Ces dispositions sont applicables en l'espèce, compte tenu de la date de la rupture brutale alléguée, antérieure au 25 avril 2019, date de publication de l'ordonnance n° 2019-359 du 24 avril 2019 portant refonte du titre IV du livre IV du Code de commerce dont l'article 2 les remplace par les dispositions de l'article L. 442-1 II du même Code.
Il n'est pas en débat que les relations contractuelles que la société CCM entretenaient avec la société CLDC depuis 2004 prévoyaient des délais de paiement des factures à 60 jours dont celles-ci font état (pièce 2 CCM).
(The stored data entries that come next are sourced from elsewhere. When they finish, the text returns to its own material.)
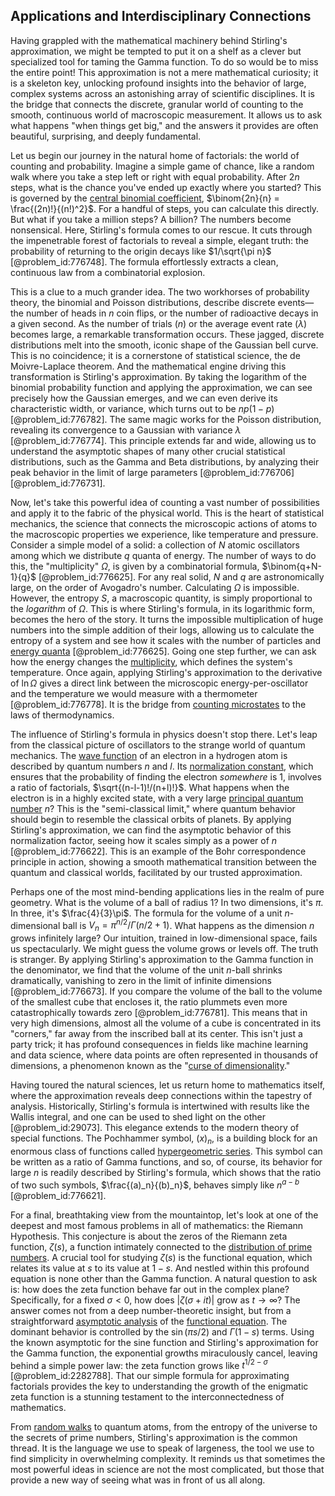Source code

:## Applications and Interdisciplinary Connections

Having grappled with the mathematical machinery behind Stirling's approximation, we might be tempted to put it on a shelf as a clever but specialized tool for taming the Gamma function. To do so would be to miss the entire point! This approximation is not a mere mathematical curiosity; it is a skeleton key, unlocking profound insights into the behavior of large, complex systems across an astonishing array of scientific disciplines. It is the bridge that connects the discrete, granular world of counting to the smooth, continuous world of macroscopic measurement. It allows us to ask what happens "when things get big," and the answers it provides are often beautiful, surprising, and deeply fundamental.

Let us begin our journey in the natural home of factorials: the world of counting and probability. Imagine a simple game of chance, like a random walk where you take a step left or right with equal probability. After $2n$ steps, what is the chance you've ended up exactly where you started? This is governed by the [central binomial coefficient](@article_id:634602), $\binom{2n}{n} = \frac{(2n)!}{(n!)^2}$. For a handful of steps, you can calculate this directly. But what if you take a million steps? A billion? The numbers become nonsensical. Here, Stirling's formula comes to our rescue. It cuts through the impenetrable forest of factorials to reveal a simple, elegant truth: the probability of returning to the origin decays like $1/\sqrt{\pi n}$ [@problem_id:776748]. The formula effortlessly extracts a clean, continuous law from a combinatorial explosion.

This is a clue to a much grander idea. The two workhorses of probability theory, the binomial and Poisson distributions, describe discrete events—the number of heads in $n$ coin flips, or the number of radioactive decays in a given second. As the number of trials ($n$) or the average event rate ($\lambda$) becomes large, a remarkable transformation occurs. These jagged, discrete distributions melt into the smooth, iconic shape of the Gaussian bell curve. This is no coincidence; it is a cornerstone of statistical science, the de Moivre-Laplace theorem. And the mathematical engine driving this transformation is Stirling's approximation. By taking the logarithm of the binomial probability function and applying the approximation, we can see precisely how the Gaussian emerges, and we can even derive its characteristic width, or variance, which turns out to be $np(1-p)$ [@problem_id:776782]. The same magic works for the Poisson distribution, revealing its convergence to a Gaussian with variance $\lambda$ [@problem_id:776774]. This principle extends far and wide, allowing us to understand the asymptotic shapes of many other crucial statistical distributions, such as the Gamma and Beta distributions, by analyzing their peak behavior in the limit of large parameters [@problem_id:776706] [@problem_id:776731].

Now, let's take this powerful idea of counting a vast number of possibilities and apply it to the fabric of the physical world. This is the heart of statistical mechanics, the science that connects the microscopic actions of atoms to the macroscopic properties we experience, like temperature and pressure. Consider a simple model of a solid: a collection of $N$ atomic oscillators among which we distribute $q$ quanta of energy. The number of ways to do this, the "multiplicity" $\Omega$, is given by a combinatorial formula, $\binom{q+N-1}{q}$ [@problem_id:776625]. For any real solid, $N$ and $q$ are astronomically large, on the order of Avogadro's number. Calculating $\Omega$ is impossible. However, the entropy $S$, a macroscopic quantity, is simply proportional to the *logarithm* of $\Omega$. This is where Stirling's formula, in its logarithmic form, becomes the hero of the story. It turns the impossible multiplication of huge numbers into the simple addition of their logs, allowing us to calculate the entropy of a system and see how it scales with the number of particles and [energy quanta](@article_id:145042) [@problem_id:776625]. Going one step further, we can ask how the energy changes the [multiplicity](@article_id:135972), which defines the system's temperature. Once again, applying Stirling's approximation to the derivative of $\ln \Omega$ gives a direct link between the microscopic energy-per-oscillator and the temperature we would measure with a thermometer [@problem_id:776778]. It is the bridge from [counting microstates](@article_id:151944) to the laws of thermodynamics.

The influence of Stirling's formula in physics doesn't stop there. Let's leap from the classical picture of oscillators to the strange world of quantum mechanics. The [wave function](@article_id:147778) of an electron in a hydrogen atom is described by quantum numbers $n$ and $l$. Its [normalization constant](@article_id:189688), which ensures that the probability of finding the electron *somewhere* is 1, involves a ratio of factorials, $\sqrt{(n-l-1)!/(n+l)!}$. What happens when the electron is in a highly excited state, with a very large [principal quantum number](@article_id:143184) $n$? This is the "semi-classical limit," where quantum behavior should begin to resemble the classical orbits of planets. By applying Stirling's approximation, we can find the asymptotic behavior of this normalization factor, seeing how it scales simply as a power of $n$ [@problem_id:776622]. This is an example of the Bohr correspondence principle in action, showing a smooth mathematical transition between the quantum and classical worlds, facilitated by our trusted approximation.

Perhaps one of the most mind-bending applications lies in the realm of pure geometry. What is the volume of a ball of radius 1? In two dimensions, it's $\pi$. In three, it's $\frac{4}{3}\pi$. The formula for the volume of a unit $n$-dimensional ball is $V_n = \pi^{n/2} / \Gamma(n/2 + 1)$. What happens as the dimension $n$ grows infinitely large? Our intuition, trained in low-dimensional space, fails us spectacularly. We might guess the volume grows or levels off. The truth is stranger. By applying Stirling's approximation to the Gamma function in the denominator, we find that the volume of the unit $n$-ball shrinks dramatically, vanishing to zero in the limit of infinite dimensions [@problem_id:776673]. If you compare the volume of the ball to the volume of the smallest cube that encloses it, the ratio plummets even more catastrophically towards zero [@problem_id:776781]. This means that in very high dimensions, almost all the volume of a cube is concentrated in its "corners," far away from the inscribed ball at its center. This isn't just a party trick; it has profound consequences in fields like machine learning and data science, where data points are often represented in thousands of dimensions, a phenomenon known as the "[curse of dimensionality](@article_id:143426)."

Having toured the natural sciences, let us return home to mathematics itself, where the approximation reveals deep connections within the tapestry of analysis. Historically, Stirling's formula is intertwined with results like the Wallis integral, and one can be used to shed light on the other [@problem_id:29073]. This elegance extends to the modern theory of special functions. The Pochhammer symbol, $(x)_n$, is a building block for an enormous class of functions called [hypergeometric series](@article_id:192479). This symbol can be written as a ratio of Gamma functions, and so, of course, its behavior for large $n$ is readily described by Stirling's formula, which shows that the ratio of two such symbols, $\frac{(a)_n}{(b)_n}$, behaves simply like $n^{a-b}$ [@problem_id:776621].

For a final, breathtaking view from the mountaintop, let's look at one of the deepest and most famous problems in all of mathematics: the Riemann Hypothesis. This conjecture is about the zeros of the Riemann zeta function, $\zeta(s)$, a function intimately connected to the [distribution of prime numbers](@article_id:636953). A crucial tool for studying $\zeta(s)$ is the functional equation, which relates its value at $s$ to its value at $1-s$. And nestled within this profound equation is none other than the Gamma function. A natural question to ask is: how does the zeta function behave far out in the complex plane? Specifically, for a fixed $\sigma < 0$, how does $|\zeta(\sigma+it)|$ grow as $t \to \infty$? The answer comes not from a deep number-theoretic insight, but from a straightforward [asymptotic analysis](@article_id:159922) of the [functional equation](@article_id:176093). The dominant behavior is controlled by the $\sin(\pi s/2)$ and $\Gamma(1-s)$ terms. Using the known asymptotic for the sine function and Stirling's approximation for the Gamma function, the exponential growths miraculously cancel, leaving behind a simple power law: the zeta function grows like $t^{1/2 - \sigma}$ [@problem_id:2282788]. That our simple formula for approximating factorials provides the key to understanding the growth of the enigmatic zeta function is a stunning testament to the interconnectedness of mathematics.

From [random walks](@article_id:159141) to quantum atoms, from the entropy of the universe to the secrets of prime numbers, Stirling's approximation is the common thread. It is the language we use to speak of largeness, the tool we use to find simplicity in overwhelming complexity. It reminds us that sometimes the most powerful ideas in science are not the most complicated, but those that provide a new way of seeing what was in front of us all along.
La société CLDC reconnaît d'ailleurs expressément dans son courriel du 5 décembre 2014 un délai de paiement de 60 jours fin de mois pour ses commandes hebdomadaires d'Intermarché pour le vin permanent Moulin de Citran 2007 (pièce 4 CCM).
En revanche, la société CCM conteste un accord de règlement plus favorable, à 6 ou 8 mois à compter de la livraison, invoqué par la société CLDC pour justifier la brutalité alléguée de la rupture.
Cependant, ni le grand livre comptable depuis 2005 ni l'attestation de M. Y (pièce 11-20 et 2 CDLC) ne suffisent à établir l'accord de la société CCM pour un tel délai de règlement :
- l'attestation de M. Y se borne à se féliciter de la qualité des relations commerciales entretenues avec la société CLDC lui ayant permis d'obtenir un référencement permanent chez Intermarché, qui plus est sur ses seconds vins ce qu'il estime rare,
- le grand livre comptable 2005-2014 établit seulement les retards récurrents de paiement, parfois importants, de la société CLDC tels que mis en évidence par le récapitulatif réalisé par la société CCM en pages 9 à 13 de ses conclusions.
Ainsi, le refus de livraison de 3 600 bouteilles opposé en décembre 2014 par la société CCM à la société CLDC, cette livraison étant conditionnée au paiement des sommes dues par ce négociant soit 269 547,67 euros au 2 décembre 2014, était légitime. Un tel retard de paiement, dans un contexte de retards récurrents alors même, ce qui n'est pas contesté, que la société CLDC avait elle-même été réglée par ses propres clients, constitue un manquement contractuel grave pour la société CCM qui conteste à sa cliente cette facilité de trésorerie qu'elle s'est octroyée à ses dépens.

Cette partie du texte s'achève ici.